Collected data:
□ □ □ □

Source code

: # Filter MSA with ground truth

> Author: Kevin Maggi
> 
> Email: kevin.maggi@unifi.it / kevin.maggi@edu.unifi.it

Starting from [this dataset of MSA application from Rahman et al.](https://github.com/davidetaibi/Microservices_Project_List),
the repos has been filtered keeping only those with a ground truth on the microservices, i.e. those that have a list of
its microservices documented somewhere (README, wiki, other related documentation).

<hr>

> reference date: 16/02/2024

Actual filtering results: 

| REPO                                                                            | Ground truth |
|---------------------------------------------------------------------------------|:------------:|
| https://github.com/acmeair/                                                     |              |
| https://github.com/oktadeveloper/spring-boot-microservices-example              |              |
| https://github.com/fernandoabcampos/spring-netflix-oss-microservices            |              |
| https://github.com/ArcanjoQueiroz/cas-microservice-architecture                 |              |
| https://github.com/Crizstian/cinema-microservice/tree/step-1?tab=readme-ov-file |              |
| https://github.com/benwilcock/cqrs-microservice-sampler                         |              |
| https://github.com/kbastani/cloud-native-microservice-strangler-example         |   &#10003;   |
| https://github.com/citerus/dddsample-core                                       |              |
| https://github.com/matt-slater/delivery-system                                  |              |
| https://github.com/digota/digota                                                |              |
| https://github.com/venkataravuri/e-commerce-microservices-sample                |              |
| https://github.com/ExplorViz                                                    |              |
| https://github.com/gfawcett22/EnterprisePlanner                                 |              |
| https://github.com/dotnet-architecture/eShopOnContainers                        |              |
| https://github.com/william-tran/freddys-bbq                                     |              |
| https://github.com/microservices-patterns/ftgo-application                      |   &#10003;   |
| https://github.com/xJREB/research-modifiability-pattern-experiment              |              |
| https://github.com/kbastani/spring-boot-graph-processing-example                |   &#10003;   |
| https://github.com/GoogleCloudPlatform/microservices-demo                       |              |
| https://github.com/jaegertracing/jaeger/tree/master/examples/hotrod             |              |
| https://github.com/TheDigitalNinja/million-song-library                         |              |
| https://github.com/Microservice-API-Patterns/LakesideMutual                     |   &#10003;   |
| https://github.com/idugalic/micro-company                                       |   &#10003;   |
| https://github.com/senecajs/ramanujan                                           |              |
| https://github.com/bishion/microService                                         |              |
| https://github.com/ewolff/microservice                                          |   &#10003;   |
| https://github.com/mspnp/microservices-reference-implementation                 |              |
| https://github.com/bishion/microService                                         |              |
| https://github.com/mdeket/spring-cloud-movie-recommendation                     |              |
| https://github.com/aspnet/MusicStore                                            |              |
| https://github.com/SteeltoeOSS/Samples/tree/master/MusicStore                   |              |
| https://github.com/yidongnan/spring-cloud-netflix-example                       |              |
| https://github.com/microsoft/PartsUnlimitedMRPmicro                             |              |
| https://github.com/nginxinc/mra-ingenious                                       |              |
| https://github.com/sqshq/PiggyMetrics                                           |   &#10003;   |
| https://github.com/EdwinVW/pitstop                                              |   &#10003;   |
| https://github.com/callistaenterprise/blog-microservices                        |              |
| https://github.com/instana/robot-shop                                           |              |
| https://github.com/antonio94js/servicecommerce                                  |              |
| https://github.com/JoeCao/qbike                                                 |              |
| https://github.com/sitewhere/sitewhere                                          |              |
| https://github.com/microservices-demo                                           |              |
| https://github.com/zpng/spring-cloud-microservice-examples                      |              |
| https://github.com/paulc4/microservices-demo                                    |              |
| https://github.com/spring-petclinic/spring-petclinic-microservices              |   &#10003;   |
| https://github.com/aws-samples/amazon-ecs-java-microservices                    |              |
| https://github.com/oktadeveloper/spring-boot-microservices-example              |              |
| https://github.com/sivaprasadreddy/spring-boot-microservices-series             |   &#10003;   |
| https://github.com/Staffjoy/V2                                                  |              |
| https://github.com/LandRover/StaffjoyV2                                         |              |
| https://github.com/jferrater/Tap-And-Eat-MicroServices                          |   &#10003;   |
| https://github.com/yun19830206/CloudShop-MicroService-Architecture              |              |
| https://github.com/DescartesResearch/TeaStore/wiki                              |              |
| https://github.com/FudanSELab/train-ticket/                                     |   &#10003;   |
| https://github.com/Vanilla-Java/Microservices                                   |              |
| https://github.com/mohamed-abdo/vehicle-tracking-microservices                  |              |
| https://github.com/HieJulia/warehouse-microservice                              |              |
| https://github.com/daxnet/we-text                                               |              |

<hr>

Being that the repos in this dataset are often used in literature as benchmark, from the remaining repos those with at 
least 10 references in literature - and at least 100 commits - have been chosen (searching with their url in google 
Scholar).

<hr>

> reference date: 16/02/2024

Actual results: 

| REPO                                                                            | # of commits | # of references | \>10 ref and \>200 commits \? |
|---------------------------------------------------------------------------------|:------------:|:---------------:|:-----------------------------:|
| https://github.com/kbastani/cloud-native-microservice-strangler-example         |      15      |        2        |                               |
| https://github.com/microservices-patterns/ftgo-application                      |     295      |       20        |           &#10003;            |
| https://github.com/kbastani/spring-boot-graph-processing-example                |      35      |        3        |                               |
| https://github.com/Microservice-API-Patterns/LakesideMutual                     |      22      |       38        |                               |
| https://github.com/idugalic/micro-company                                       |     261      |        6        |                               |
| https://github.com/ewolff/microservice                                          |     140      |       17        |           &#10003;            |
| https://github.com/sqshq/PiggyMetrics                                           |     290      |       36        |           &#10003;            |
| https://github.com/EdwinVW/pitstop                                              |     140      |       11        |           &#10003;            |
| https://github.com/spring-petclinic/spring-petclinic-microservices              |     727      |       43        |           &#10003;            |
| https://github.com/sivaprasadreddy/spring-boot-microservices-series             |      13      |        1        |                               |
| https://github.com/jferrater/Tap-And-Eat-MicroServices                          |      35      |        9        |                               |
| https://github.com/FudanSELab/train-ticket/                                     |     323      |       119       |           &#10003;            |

□ □ □ □

WORK INSTRUCTIONS: Set down each record above without changing a single word.

TASK RESULT:
Source code

: # Filter MSA with ground truth

> Author: Kevin Maggi
> 
> Email: kevin.maggi@unifi.it / kevin.maggi@edu.unifi.it

Starting from [this dataset of MSA application from Rahman et al.](https://github.com/davidetaibi/Microservices_Project_List),
the repos has been filtered keeping only those with a ground truth on the microservices, i.e. those that have a list of
its microservices documented somewhere (README, wiki, other related documentation).

<hr>

> reference date: 16/02/2024

Actual filtering results: 

| REPO                                                                            | Ground truth |
|---------------------------------------------------------------------------------|:------------:|
| https://github.com/acmeair/                                                     |              |
| https://github.com/oktadeveloper/spring-boot-microservices-example              |              |
| https://github.com/fernandoabcampos/spring-netflix-oss-microservices            |              |
| https://github.com/ArcanjoQueiroz/cas-microservice-architecture                 |              |
| https://github.com/Crizstian/cinema-microservice/tree/step-1?tab=readme-ov-file |              |
| https://github.com/benwilcock/cqrs-microservice-sampler                         |              |
| https://github.com/kbastani/cloud-native-microservice-strangler-example         |   &#10003;   |
| https://github.com/citerus/dddsample-core                                       |              |
| https://github.com/matt-slater/delivery-system                                  |              |
| https://github.com/digota/digota                                                |              |
| https://github.com/venkataravuri/e-commerce-microservices-sample                |              |
| https://github.com/ExplorViz                                                    |              |
| https://github.com/gfawcett22/EnterprisePlanner                                 |              |
| https://github.com/dotnet-architecture/eShopOnContainers                        |              |
| https://github.com/william-tran/freddys-bbq                                     |              |
| https://github.com/microservices-patterns/ftgo-application                      |   &#10003;   |
| https://github.com/xJREB/research-modifiability-pattern-experiment              |              |
| https://github.com/kbastani/spring-boot-graph-processing-example                |   &#10003;   |
| https://github.com/GoogleCloudPlatform/microservices-demo                       |              |
| https://github.com/jaegertracing/jaeger/tree/master/examples/hotrod             |              |
| https://github.com/TheDigitalNinja/million-song-library                         |              |
| https://github.com/Microservice-API-Patterns/LakesideMutual                     |   &#10003;   |
| https://github.com/idugalic/micro-company                                       |   &#10003;   |
| https://github.com/senecajs/ramanujan                                           |              |
| https://github.com/bishion/microService                                         |              |
| https://github.com/ewolff/microservice                                          |   &#10003;   |
| https://github.com/mspnp/microservices-reference-implementation                 |              |
| https://github.com/bishion/microService                                         |              |
| https://github.com/mdeket/spring-cloud-movie-recommendation                     |              |
| https://github.com/aspnet/MusicStore                                            |              |
| https://github.com/SteeltoeOSS/Samples/tree/master/MusicStore                   |              |
| https://github.com/yidongnan/spring-cloud-netflix-example                       |              |
| https://github.com/microsoft/PartsUnlimitedMRPmicro                             |              |
| https://github.com/nginxinc/mra-ingenious                                       |              |
| https://github.com/sqshq/PiggyMetrics                                           |   &#10003;   |
| https://github.com/EdwinVW/pitstop                                              |   &#10003;   |
| https://github.com/callistaenterprise/blog-microservices                        |              |
| https://github.com/instana/robot-shop                                           |              |
| https://github.com/antonio94js/servicecommerce                                  |              |
| https://github.com/JoeCao/qbike                                                 |              |
| https://github.com/sitewhere/sitewhere                                          |              |
| https://github.com/microservices-demo                                           |              |
| https://github.com/zpng/spring-cloud-microservice-examples                      |              |
| https://github.com/paulc4/microservices-demo                                    |              |
| https://github.com/spring-petclinic/spring-petclinic-microservices              |   &#10003;   |
| https://github.com/aws-samples/amazon-ecs-java-microservices                    |              |
| https://github.com/oktadeveloper/spring-boot-microservices-example              |              |
| https://github.com/sivaprasadreddy/spring-boot-microservices-series             |   &#10003;   |
| https://github.com/Staffjoy/V2                                                  |              |
| https://github.com/LandRover/StaffjoyV2                                         |              |
| https://github.com/jferrater/Tap-And-Eat-MicroServices                          |   &#10003;   |
| https://github.com/yun19830206/CloudShop-MicroService-Architecture              |              |
| https://github.com/DescartesResearch/TeaStore/wiki                              |              |
| https://github.com/FudanSELab/train-ticket/                                     |   &#10003;   |
| https://github.com/Vanilla-Java/Microservices                                   |              |
| https://github.com/mohamed-abdo/vehicle-tracking-microservices                  |              |
| https://github.com/HieJulia/warehouse-microservice                              |              |
| https://github.com/daxnet/we-text                                               |              |

<hr>

Being that the repos in this dataset are often used in literature as benchmark, from the remaining repos those with at 
least 10 references in literature - and at least 100 commits - have been chosen (searching with their url in google 
Scholar).

<hr>

> reference date: 16/02/2024

Actual results: 

| REPO                                                                            | # of commits | # of references | \>10 ref and \>200 commits \? |
|---------------------------------------------------------------------------------|:------------:|:---------------:|:-----------------------------:|
| https://github.com/kbastani/cloud-native-microservice-strangler-example         |      15      |        2        |                               |
| https://github.com/microservices-patterns/ftgo-application                      |     295      |       20        |           &#10003;            |
| https://github.com/kbastani/spring-boot-graph-processing-example                |      35      |        3        |                               |
| https://github.com/Microservice-API-Patterns/LakesideMutual                     |      22      |       38        |                               |
| https://github.com/idugalic/micro-company                                       |     261      |        6        |                               |
| https://github.com/ewolff/microservice                                          |     140      |       17        |           &#10003;            |
| https://github.com/sqshq/PiggyMetrics                                           |     290      |       36        |           &#10003;            |
| https://github.com/EdwinVW/pitstop                                              |     140      |       11        |           &#10003;            |
| https://github.com/spring-petclinic/spring-petclinic-microservices              |     727      |       43        |           &#10003;            |
| https://github.com/sivaprasadreddy/spring-boot-microservices-series             |      13      |        1        |                               |
| https://github.com/jferrater/Tap-And-Eat-MicroServices                          |      35      |        9        |                               |
| https://github.com/FudanSELab/train-ticket/                                     |     323      |       119       |           &#10003;            |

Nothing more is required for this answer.